Task item
Report every line of the records below that includes the string "sans".

Supplied data
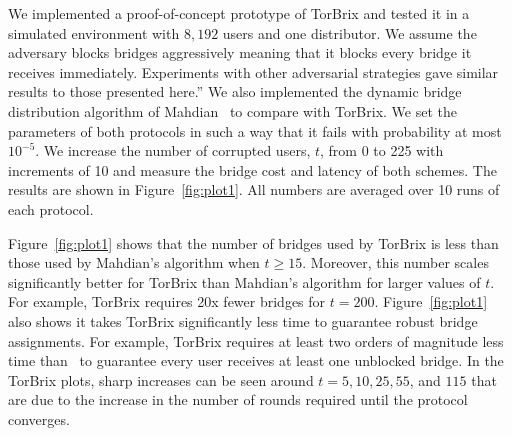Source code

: \documentclass{llncs}
\newcommand{\sfsize}{\fontsize{0.73\baselineskip}{0.73\baselineskip}\selectfont}
\newcommand{\sans}[1]{\textsf{\sfsize \mbox{#1}}}
\newcommand{\brix}{\sans{TorBrix}\xspace}
\begin{document}
We implemented a proof-of-concept prototype of \brix and tested it in a simulated environment with $8,192$ users and one distributor. We assume the adversary blocks bridges aggressively meaning that it blocks every bridge it receives immediately. Experiments with other adversarial strategies gave similar results to those presented here.”%
We also implemented the dynamic bridge distribution algorithm of Mahdian~\cite{Mahdian:2010} to compare with \brix. We set the parameters of both protocols in such a way that it fails with probability at most $10^{-5}$. We increase the number of corrupted users, $t$, from 0 to 225 with increments of 10 and measure the bridge cost and latency of both schemes. The results are shown in Figure~\ref{fig:plot1}. All numbers are averaged over 10 runs of each protocol.

Figure~\ref{fig:plot1} shows that the number of bridges used by \brix is less than those used by Mahdian's algorithm when ${t\geq15}$. Moreover, this number scales significantly better for \brix than Mahdian's algorithm for larger values of $t$. For example, \brix requires 20x fewer bridges for ${t=200}$. Figure~\ref{fig:plot1} also shows it takes \brix significantly less time to guarantee robust bridge assignments. For example, \brix requires at least two orders of magnitude less time than~\cite{Mahdian:2010} to guarantee every user receives at least one unblocked bridge. In the \brix plots, sharp increases can be seen around $t=5, 10, 25, 55$, and $115$ that are due to the increase in the number of rounds required until the protocol converges.

\end{document}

Expected output
\newcommand{\sans}[1]{\textsf{\sfsize \mbox{#1}}}
\newcommand{\brix}{\sans{TorBrix}\xspace}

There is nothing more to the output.